These Pink "Gumdrops" Are Making London Streets Cleaner

Gumdrop LTD Facebook Page
Gumdrop LTD Facebook Page / Gumdrop LTD Facebook Page

In the effort to make urban areas more clean and green, one pesky little culprit often gets overlooked: chewing gum. From sidewalks to the underside of bus benches, gum is a pollution problem that can be tough to manage. But with a new recycling initiative that’s showing up all over London, there’s a new place for you to stick it.

Gumdrops are bright pink spheres that can be found on signposts and lampposts, often under a sign that reads, “Recycle Your Gum Here.” Toss your chewed-up piece into the container, and it’s recycled into a brand new bright pink globe, which in turn will be used to collect even more gum waste.

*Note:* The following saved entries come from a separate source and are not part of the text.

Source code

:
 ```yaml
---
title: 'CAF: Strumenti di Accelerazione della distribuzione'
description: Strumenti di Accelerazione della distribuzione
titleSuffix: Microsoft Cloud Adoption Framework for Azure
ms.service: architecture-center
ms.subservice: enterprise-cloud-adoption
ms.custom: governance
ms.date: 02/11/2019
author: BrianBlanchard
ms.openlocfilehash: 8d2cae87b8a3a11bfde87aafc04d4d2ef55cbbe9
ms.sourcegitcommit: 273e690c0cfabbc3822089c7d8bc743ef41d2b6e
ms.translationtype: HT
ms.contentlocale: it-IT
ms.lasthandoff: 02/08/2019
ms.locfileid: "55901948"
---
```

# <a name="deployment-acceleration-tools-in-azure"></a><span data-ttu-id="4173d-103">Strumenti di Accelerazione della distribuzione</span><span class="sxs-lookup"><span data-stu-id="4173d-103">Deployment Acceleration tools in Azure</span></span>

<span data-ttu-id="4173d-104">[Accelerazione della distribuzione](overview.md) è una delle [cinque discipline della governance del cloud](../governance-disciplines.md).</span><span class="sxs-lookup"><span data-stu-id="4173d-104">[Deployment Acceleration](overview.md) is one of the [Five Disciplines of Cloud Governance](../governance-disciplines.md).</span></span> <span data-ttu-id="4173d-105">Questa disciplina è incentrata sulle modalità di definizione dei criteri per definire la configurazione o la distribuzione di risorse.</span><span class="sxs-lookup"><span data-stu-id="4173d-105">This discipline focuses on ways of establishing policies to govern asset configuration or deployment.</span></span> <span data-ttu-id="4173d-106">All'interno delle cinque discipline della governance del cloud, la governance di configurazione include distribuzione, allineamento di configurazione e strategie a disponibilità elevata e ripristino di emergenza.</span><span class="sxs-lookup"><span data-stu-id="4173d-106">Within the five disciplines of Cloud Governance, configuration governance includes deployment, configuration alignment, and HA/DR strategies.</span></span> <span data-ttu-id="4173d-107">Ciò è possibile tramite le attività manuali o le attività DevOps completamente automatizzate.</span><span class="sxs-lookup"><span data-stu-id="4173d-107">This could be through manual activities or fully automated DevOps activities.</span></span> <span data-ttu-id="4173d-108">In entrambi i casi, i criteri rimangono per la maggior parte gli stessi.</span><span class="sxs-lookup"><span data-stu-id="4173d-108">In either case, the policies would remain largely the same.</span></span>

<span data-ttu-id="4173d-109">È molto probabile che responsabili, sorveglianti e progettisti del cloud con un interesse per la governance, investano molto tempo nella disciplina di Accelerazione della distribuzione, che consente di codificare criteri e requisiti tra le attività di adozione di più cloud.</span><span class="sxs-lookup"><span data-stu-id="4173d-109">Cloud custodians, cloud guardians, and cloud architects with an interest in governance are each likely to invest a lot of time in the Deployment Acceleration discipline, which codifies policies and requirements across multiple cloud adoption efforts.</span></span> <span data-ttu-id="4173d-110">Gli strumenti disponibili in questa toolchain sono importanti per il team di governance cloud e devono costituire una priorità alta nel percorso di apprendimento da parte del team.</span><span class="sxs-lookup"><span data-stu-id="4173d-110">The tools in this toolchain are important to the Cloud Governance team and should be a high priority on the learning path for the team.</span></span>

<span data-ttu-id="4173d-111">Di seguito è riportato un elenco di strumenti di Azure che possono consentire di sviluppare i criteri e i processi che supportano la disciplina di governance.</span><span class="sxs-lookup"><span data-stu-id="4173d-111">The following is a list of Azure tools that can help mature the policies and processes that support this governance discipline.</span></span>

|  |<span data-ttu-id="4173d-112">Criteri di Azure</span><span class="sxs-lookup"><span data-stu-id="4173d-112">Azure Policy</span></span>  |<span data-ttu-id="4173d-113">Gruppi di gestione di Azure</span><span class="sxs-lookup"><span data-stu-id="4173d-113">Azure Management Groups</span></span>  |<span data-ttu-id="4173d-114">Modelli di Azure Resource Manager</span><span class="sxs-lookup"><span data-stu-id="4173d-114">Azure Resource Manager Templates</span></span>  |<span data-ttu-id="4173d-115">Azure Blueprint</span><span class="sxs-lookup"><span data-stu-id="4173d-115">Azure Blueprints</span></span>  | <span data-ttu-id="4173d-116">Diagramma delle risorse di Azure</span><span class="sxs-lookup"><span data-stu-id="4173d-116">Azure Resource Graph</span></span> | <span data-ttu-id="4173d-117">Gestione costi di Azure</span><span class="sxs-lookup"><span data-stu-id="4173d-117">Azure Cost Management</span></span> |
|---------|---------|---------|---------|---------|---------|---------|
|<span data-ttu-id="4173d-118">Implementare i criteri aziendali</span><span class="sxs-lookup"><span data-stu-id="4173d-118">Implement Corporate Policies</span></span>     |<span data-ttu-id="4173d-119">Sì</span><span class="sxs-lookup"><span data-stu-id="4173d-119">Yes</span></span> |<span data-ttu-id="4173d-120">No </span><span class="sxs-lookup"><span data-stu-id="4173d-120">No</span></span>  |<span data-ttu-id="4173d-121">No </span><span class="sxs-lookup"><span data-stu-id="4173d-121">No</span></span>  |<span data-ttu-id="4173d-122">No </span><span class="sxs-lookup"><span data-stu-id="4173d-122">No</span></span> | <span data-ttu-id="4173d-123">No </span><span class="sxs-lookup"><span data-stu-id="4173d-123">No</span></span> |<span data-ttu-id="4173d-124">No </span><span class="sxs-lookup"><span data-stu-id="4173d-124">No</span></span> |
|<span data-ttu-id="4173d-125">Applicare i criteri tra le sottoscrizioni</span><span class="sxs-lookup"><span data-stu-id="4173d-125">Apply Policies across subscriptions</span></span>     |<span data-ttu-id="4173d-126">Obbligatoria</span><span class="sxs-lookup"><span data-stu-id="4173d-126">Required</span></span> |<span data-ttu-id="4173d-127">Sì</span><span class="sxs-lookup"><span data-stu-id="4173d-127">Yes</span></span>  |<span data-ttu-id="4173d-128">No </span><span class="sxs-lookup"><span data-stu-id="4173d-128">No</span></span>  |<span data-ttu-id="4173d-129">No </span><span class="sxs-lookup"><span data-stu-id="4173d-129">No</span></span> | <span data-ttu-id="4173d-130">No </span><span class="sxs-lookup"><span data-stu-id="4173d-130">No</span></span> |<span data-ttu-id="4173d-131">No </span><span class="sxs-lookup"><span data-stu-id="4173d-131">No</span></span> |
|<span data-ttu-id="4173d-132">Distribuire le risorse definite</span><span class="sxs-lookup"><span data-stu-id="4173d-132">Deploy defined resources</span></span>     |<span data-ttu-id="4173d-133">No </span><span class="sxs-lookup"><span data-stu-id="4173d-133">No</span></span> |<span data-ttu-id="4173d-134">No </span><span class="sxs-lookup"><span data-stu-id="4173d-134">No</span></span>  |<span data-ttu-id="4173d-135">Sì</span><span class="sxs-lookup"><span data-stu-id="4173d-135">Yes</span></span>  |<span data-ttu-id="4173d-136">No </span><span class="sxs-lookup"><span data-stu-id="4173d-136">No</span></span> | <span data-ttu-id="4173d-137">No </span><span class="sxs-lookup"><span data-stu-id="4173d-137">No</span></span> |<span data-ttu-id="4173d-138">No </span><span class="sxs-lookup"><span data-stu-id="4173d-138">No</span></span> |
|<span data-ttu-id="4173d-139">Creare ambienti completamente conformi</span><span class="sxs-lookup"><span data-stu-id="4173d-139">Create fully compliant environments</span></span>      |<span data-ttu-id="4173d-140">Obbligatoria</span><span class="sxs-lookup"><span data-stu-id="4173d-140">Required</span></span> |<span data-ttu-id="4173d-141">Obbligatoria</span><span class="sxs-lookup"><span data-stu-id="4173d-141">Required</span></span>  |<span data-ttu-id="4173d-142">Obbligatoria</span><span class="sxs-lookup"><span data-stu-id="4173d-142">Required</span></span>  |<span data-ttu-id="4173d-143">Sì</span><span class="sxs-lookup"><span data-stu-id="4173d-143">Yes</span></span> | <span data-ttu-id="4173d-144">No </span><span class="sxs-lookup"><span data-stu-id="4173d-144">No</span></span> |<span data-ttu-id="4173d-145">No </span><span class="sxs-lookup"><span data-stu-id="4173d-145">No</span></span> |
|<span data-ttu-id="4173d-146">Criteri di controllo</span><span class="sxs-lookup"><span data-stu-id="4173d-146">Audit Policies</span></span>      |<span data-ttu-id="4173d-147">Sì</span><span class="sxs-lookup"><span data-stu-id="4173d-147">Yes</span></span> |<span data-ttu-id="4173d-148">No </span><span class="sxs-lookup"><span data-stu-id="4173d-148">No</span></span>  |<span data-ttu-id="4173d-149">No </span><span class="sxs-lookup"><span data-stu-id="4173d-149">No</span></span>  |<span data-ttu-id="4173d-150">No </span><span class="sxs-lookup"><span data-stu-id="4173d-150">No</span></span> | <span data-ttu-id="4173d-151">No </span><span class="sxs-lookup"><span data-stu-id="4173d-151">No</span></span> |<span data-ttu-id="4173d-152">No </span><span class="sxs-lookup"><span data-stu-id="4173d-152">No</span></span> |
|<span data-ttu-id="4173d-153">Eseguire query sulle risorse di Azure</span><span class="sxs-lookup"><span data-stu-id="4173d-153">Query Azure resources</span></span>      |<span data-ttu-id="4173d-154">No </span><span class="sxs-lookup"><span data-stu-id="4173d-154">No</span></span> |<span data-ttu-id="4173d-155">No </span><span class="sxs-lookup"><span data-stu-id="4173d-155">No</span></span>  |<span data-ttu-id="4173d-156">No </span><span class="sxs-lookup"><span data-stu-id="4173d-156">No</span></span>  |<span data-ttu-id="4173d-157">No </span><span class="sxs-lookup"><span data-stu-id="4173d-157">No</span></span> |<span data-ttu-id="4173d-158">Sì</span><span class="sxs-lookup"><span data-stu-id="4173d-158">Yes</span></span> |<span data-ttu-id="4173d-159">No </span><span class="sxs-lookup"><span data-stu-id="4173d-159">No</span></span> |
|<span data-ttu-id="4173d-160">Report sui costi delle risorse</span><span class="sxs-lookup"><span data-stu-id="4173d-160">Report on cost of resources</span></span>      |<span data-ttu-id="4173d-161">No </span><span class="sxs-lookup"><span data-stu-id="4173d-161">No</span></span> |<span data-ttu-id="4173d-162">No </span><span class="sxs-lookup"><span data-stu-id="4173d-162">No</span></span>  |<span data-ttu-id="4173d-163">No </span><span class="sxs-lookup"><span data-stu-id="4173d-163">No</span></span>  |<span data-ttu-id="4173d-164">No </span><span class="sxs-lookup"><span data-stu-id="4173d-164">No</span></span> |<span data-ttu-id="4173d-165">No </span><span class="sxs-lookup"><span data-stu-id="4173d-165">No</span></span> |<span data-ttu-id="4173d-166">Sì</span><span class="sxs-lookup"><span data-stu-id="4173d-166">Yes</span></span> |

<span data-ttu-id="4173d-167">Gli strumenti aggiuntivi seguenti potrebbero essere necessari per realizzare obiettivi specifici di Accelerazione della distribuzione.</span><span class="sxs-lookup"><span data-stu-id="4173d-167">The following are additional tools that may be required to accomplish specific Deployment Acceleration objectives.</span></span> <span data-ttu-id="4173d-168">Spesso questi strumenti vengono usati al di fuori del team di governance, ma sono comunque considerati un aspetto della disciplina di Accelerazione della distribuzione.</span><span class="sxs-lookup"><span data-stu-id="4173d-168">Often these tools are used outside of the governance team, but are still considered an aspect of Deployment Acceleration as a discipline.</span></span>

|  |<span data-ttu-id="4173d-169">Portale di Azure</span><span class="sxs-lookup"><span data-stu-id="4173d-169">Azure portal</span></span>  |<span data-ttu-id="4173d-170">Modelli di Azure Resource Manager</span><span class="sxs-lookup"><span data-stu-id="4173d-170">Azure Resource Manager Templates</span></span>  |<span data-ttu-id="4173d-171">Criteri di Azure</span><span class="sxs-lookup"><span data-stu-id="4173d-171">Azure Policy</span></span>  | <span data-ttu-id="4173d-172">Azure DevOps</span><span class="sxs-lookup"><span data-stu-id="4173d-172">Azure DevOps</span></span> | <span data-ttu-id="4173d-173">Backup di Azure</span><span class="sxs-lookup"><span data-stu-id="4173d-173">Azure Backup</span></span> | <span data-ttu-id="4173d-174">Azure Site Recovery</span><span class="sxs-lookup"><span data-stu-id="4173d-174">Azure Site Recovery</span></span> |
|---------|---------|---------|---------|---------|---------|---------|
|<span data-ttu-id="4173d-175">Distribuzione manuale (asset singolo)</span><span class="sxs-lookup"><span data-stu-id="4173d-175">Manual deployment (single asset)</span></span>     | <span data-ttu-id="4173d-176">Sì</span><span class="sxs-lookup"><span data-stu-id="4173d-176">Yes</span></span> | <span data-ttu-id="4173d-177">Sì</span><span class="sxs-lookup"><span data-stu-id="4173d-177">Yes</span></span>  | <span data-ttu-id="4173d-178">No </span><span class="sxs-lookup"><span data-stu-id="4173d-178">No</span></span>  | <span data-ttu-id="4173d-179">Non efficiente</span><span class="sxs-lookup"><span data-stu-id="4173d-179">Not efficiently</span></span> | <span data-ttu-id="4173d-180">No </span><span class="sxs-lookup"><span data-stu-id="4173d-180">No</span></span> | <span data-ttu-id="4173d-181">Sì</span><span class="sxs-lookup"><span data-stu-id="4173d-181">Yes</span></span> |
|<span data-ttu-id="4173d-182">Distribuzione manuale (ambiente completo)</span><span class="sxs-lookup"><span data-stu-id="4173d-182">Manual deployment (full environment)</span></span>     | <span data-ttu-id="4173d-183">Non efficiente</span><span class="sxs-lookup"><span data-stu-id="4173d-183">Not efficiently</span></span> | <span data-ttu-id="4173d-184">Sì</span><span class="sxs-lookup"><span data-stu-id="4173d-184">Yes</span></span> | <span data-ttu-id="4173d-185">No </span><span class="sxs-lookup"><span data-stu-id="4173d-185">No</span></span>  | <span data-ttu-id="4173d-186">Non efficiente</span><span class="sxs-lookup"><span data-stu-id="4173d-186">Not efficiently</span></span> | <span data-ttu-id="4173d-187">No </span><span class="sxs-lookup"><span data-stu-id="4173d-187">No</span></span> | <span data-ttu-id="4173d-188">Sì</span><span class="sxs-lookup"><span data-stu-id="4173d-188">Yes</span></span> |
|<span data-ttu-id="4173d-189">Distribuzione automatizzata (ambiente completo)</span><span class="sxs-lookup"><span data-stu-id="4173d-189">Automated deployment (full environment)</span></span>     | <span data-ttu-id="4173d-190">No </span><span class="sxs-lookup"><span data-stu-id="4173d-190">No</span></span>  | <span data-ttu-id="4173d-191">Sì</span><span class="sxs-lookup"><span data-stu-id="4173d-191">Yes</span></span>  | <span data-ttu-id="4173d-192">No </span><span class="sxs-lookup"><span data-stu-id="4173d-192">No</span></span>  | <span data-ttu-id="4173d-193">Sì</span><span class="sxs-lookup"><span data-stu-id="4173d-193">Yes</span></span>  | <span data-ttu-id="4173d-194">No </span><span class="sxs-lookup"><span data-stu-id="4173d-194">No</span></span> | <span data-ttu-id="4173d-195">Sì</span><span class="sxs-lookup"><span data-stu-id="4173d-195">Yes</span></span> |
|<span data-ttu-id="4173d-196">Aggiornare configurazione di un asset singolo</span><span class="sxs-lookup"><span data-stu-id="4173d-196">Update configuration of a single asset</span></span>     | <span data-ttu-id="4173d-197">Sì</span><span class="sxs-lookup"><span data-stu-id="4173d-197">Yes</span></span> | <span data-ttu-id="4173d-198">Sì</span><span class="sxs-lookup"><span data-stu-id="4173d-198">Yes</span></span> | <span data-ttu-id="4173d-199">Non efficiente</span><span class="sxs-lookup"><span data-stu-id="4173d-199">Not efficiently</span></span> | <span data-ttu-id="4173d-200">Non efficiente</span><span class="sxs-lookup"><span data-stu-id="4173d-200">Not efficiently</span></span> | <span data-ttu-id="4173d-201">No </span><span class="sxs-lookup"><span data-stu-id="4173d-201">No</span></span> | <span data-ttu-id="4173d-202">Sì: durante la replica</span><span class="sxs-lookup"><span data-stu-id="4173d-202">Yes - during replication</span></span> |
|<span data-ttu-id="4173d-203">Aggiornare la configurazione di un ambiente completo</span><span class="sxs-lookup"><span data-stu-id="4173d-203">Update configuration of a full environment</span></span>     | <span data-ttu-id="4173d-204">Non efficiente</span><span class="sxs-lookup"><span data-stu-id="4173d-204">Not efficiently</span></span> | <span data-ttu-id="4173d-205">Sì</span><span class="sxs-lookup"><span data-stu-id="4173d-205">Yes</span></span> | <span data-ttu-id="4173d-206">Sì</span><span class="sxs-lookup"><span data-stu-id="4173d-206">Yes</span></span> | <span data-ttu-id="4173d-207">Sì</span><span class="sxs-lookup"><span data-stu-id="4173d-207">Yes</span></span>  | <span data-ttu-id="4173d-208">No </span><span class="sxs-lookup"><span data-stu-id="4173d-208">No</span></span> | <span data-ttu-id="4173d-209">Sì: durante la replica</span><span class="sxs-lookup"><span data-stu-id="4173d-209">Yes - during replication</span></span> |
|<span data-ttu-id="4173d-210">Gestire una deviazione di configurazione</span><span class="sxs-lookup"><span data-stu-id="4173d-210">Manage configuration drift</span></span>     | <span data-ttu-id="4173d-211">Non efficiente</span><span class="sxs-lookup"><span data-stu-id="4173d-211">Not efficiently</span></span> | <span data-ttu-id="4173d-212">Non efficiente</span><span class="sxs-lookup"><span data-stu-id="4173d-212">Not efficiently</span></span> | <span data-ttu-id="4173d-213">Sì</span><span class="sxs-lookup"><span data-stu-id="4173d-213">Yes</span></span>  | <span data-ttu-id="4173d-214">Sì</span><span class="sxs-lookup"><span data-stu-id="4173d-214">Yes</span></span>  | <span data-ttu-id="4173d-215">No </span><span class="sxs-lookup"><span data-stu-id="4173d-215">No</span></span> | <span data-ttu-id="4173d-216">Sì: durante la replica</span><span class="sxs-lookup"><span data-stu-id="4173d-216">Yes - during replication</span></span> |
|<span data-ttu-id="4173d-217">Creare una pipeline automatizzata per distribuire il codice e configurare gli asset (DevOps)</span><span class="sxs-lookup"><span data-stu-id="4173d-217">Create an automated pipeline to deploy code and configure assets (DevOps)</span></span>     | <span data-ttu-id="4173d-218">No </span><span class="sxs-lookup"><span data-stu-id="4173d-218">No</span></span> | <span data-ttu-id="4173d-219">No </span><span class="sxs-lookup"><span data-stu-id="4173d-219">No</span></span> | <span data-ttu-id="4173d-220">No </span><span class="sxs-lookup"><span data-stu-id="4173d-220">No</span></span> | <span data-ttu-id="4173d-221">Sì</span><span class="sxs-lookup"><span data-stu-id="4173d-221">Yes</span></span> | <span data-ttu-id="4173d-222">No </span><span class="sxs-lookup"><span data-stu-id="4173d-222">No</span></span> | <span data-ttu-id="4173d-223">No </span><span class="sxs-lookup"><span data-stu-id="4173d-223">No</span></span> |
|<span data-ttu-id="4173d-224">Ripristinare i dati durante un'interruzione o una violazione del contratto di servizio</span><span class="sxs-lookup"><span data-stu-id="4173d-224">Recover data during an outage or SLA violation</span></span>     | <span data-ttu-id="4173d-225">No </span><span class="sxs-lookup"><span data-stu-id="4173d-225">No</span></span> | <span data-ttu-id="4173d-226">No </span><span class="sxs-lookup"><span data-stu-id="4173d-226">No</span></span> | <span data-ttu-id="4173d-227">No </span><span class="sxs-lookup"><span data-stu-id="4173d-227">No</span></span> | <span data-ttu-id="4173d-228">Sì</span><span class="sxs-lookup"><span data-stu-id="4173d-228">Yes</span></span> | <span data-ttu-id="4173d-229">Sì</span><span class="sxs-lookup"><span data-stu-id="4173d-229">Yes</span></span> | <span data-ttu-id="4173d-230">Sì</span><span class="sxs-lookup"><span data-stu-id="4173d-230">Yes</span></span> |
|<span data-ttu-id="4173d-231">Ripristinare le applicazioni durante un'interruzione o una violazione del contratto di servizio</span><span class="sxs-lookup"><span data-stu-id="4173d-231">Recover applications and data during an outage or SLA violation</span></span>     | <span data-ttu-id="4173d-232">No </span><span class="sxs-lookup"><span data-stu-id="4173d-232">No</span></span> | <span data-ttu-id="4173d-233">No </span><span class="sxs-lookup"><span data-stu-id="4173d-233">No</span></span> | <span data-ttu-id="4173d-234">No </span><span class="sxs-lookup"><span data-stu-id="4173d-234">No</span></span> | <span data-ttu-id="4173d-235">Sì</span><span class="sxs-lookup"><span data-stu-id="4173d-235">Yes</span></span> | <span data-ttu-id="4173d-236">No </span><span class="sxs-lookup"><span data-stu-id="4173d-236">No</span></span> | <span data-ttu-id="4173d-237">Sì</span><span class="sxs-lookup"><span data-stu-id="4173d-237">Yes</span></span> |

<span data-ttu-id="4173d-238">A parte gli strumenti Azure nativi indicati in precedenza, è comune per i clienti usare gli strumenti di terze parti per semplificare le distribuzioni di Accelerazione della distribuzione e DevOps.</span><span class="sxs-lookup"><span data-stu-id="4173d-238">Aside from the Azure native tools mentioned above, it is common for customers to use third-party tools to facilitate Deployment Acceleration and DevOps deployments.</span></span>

That might seem a little icky at first, but the results are impressive. In case studies, Gumdrop receptacles greatly helped to reduce lengthy and expensive cleaning efforts, with overall decreases in litter as high as 89 percent at one location.

Founder Anna Bullus told Slate that Gumdrop is the first ever “closed loop” system for recycling gum. She wouldn’t reveal exactly how the company deals with the inevitable non-gum garbage that ends up in the globes, but said they’re able to handle that (presumably very gross) challenge.

One study suggests that around 374 billion pieces of chewing gum are sold worldwide every year (that’s 560,000 tons), which means it’s probably a good investment to start coming up with ways to tackle the resulting waste. According to the Gumdrop website, chewing gum can also be made into things like Wellington boots, mobile phone covers, stationery, and packaging.

There aren’t any Gumdrops in the United States just yet, but their expanding bubble in the UK suggests we might be seeing the pink orbs on city streets on this side of the Atlantic very soon.